Work to be completed —
Every line of the entries below that carries the string "successfully" should be copied.

Top of Records for the task

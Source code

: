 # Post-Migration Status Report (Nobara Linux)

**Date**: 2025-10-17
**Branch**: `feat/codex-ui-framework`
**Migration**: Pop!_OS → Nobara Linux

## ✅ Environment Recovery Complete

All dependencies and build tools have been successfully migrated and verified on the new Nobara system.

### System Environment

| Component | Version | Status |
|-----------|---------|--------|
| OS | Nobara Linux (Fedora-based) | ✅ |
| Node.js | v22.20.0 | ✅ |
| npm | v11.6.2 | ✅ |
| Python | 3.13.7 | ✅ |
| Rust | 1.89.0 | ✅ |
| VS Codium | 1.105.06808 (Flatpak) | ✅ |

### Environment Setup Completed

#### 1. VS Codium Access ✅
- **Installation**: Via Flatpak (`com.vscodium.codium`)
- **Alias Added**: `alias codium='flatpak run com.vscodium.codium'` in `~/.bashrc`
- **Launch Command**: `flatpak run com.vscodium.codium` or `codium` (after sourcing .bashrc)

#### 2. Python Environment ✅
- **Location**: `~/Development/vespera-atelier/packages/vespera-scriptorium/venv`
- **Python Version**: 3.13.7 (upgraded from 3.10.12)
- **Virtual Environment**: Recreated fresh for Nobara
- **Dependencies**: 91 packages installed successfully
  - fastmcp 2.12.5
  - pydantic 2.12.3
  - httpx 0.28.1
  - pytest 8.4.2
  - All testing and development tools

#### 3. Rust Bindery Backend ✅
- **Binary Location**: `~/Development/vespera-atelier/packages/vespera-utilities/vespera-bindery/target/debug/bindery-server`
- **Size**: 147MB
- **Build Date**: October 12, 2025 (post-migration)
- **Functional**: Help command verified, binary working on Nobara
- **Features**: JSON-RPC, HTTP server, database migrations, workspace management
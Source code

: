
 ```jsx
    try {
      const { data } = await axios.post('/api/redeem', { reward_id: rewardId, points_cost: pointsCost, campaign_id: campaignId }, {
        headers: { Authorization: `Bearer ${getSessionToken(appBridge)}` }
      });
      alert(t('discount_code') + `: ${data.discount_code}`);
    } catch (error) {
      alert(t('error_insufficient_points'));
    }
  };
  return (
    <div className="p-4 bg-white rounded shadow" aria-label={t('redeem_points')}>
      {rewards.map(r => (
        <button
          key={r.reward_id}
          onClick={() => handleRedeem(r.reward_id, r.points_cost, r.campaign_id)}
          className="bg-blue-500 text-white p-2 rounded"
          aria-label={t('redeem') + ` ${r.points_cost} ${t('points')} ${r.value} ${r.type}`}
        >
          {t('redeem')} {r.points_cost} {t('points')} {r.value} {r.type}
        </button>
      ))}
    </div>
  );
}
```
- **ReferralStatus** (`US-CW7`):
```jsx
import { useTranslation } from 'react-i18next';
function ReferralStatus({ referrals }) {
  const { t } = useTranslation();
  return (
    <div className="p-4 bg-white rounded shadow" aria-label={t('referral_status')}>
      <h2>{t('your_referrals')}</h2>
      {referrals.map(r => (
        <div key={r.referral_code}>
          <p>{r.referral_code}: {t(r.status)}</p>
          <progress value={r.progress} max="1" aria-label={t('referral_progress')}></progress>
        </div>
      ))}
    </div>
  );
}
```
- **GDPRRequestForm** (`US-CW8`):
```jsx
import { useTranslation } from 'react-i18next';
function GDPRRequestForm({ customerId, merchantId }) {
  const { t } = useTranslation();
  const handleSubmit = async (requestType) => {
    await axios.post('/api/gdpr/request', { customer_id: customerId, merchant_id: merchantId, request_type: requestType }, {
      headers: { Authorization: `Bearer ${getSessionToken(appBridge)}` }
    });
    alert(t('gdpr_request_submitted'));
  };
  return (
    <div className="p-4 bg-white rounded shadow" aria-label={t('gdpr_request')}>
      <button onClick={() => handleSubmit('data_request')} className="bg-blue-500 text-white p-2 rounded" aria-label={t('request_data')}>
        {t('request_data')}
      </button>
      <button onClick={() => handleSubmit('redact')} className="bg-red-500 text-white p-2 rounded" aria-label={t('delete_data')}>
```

Bottom of Records for the task

Reply —
All dependencies and build tools have been successfully migrated and verified on the new Nobara system.
- **Dependencies**: 91 packages installed successfully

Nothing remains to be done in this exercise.